研究課題/領域番号 |
19K15893
|
研究機関 | 東京大学 |
研究代表者 |
矢萩 拓也 東京大学, 大気海洋研究所, 助教 (50808029)
|
研究期間 (年度) |
2019-04-01 – 2023-03-31
|
キーワード | 深海 / 熱水噴出孔 / 腹足動物 / 浮遊幼生 / 分析化学 |
研究実績の概要 |
本研究では、海底から表層圏を範囲に、深海熱水噴出域固有動物の浮遊幼生における生態、行動、鉛直・水平分布の包括的な調査を行うことで、分散機構を体系的に明らかにし、幼生分散が熱水域生物群集の成立、生態系の機能および物質循環に果たす役割を評価する。 付加成長する殻体をもつ貝類は、殻の形態観察や化学分析により個体の成長履歴を追うことができる点で、幼生分散研究において優れた分類群である。

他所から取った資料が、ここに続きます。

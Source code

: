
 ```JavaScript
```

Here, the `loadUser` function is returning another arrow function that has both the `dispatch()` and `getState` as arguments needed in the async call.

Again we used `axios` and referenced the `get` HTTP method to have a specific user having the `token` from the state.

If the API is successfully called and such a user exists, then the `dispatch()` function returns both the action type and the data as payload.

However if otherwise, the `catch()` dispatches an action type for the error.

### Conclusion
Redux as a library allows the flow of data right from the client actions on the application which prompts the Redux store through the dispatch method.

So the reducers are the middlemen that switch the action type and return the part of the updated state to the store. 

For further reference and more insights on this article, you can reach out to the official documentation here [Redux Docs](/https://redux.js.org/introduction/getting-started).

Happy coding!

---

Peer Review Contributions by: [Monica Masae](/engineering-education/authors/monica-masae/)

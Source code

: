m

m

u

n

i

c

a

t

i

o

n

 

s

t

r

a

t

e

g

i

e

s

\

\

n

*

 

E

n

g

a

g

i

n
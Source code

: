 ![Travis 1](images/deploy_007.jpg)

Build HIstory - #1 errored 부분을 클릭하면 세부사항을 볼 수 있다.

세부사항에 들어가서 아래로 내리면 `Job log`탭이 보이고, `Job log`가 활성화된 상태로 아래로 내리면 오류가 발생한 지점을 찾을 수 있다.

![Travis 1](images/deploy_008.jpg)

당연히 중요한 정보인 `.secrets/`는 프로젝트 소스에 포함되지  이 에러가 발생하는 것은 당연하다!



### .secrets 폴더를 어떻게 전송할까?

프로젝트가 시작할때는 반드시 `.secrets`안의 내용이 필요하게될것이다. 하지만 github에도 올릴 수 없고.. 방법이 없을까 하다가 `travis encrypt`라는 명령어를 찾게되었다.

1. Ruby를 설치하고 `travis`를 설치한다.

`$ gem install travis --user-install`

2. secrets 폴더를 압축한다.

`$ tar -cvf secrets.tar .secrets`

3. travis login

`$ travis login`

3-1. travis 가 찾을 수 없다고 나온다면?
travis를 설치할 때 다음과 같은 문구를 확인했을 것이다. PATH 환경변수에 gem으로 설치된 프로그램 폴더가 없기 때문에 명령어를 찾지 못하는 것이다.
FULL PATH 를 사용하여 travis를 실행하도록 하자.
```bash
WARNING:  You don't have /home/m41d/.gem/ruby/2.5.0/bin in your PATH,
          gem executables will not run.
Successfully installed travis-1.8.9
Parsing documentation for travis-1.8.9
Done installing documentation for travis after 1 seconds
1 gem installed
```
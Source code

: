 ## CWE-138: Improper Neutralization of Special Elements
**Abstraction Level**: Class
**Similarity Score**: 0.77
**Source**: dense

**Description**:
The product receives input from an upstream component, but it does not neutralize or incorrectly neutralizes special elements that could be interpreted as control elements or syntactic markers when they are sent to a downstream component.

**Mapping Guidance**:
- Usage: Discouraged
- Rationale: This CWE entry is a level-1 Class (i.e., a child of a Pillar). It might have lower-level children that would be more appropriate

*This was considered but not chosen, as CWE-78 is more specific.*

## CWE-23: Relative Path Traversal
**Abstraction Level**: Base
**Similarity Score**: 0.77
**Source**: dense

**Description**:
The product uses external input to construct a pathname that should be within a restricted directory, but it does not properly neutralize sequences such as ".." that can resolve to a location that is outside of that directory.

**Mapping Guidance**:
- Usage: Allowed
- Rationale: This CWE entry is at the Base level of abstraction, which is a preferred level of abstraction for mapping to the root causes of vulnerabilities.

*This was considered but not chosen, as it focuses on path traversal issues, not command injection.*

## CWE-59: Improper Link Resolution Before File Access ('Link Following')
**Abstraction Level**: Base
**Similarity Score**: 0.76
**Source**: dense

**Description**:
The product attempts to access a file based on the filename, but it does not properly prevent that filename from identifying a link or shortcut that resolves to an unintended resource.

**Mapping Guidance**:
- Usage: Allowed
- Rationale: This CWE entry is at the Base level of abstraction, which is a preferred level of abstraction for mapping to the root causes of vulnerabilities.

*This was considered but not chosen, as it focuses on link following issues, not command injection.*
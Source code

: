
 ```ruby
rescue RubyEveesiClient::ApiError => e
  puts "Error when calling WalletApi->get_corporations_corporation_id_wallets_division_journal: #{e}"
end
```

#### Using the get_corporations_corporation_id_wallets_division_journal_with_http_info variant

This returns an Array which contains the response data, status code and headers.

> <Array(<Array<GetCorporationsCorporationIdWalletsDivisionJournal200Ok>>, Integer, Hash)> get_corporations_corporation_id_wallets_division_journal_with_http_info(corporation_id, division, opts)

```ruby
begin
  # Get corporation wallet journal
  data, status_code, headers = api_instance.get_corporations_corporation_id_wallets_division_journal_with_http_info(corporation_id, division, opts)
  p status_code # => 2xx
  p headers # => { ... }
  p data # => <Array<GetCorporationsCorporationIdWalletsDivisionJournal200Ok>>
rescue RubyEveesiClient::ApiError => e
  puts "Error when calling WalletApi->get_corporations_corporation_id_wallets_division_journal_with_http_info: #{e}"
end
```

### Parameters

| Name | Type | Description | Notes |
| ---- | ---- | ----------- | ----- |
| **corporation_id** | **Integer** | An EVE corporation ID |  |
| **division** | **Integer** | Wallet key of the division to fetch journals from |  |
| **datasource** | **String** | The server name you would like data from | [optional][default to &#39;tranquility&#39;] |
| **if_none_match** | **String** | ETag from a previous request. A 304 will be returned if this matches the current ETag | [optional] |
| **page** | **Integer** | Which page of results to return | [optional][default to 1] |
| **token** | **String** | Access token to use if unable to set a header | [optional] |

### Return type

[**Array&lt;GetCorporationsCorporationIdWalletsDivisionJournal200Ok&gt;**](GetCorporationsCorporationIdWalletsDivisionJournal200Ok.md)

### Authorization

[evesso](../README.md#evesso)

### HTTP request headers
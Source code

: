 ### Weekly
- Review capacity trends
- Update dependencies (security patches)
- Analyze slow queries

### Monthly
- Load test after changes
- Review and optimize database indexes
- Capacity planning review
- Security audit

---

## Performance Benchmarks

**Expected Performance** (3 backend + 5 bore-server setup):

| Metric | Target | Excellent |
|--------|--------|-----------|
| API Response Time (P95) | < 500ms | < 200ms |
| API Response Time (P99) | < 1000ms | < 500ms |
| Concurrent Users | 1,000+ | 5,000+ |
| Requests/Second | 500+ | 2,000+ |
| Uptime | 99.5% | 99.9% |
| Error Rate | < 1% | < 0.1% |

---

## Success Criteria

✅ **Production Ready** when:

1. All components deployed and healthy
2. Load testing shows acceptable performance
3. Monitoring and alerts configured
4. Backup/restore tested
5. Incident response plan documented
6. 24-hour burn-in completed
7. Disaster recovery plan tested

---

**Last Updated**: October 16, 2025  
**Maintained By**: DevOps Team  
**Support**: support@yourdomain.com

本研究では、深海熱水域固有腹足類の幼生殻について初の化学分析を行い、浮遊幼生期における生育履歴の復元を試みた。酸素安定同位体比に基づく生育水温の推定では、解析に用いたシンカイフネアマガイ類の個体全てが、浮遊幼生期に海洋表層と同程度の水温を経験していることが示唆された。さらに、二次元高分解能二次イオン質量分析法NanoSIMSを用いた貝殻微量元素分析の結果、上述種個体の幼生殻は、成体の殻に比べて熱水環境水に特徴的な元素の含有量が低いことを明らかにした。これらは、浮遊幼生期に深海熱水環境から表層環境へ鉛直移動し分散する生態を示すデータと考える。貝殻酸素安定同位体比および微量元素分析に基づく本手法は、深海熱水域固有軟体動物の幼生分散復元にあたり極めて有効であると期待される。本年度は、16th Deep-Sea Biology Symposiumにオンライン参加し関連研究の情報を収集するとともに、2021年日本ベントス学会・日本プランクトン学会合同大会自由集会「分野横断で挑む海洋幼生生態学」を企画開催し、成果発表を行った。
|
現在までの達成度 (区分) |
現在までの達成度 (区分)
2: おおむね順調に進展している
理由
本年度は、深海熱水域固有腹足類の貝殻化学分析に基づく浮遊幼生期の生育履歴復元に注力し、新規のデータ取得・解析を行い、原著論文化を進めた。新型コロナウイルス感染防止を目的とする活動制限により、一部の実験・学会参加計画について変更が生じたものの、本研究は順調に進展していると考える。
|
今後の研究の推進方策 |
本課題研究の実施によって得られた、深海熱水噴出域固有動物の浮遊幼生における生態、行動、鉛直・水平分布に関する新規の知見について、原著論文にまとめ発表を行う。また、国内学会大会参加や、新型コロナウイルス感染症拡大防止のため延期となっていた国際学会大会に参加し、積極的に成果発表を行う。
|
次年度使用額が生じた理由 |
学会参加および調査計画の変更に伴い、物品費や旅費に関する次年度使用額が生じた。次年度請求する助成金は、本課題研究遂行のための、生物採集・標本観察・遺伝子解析・化学分析に伴う物品費、調査・学会参加における旅費、その他(論文オープンアクセス費)への使用を計画している。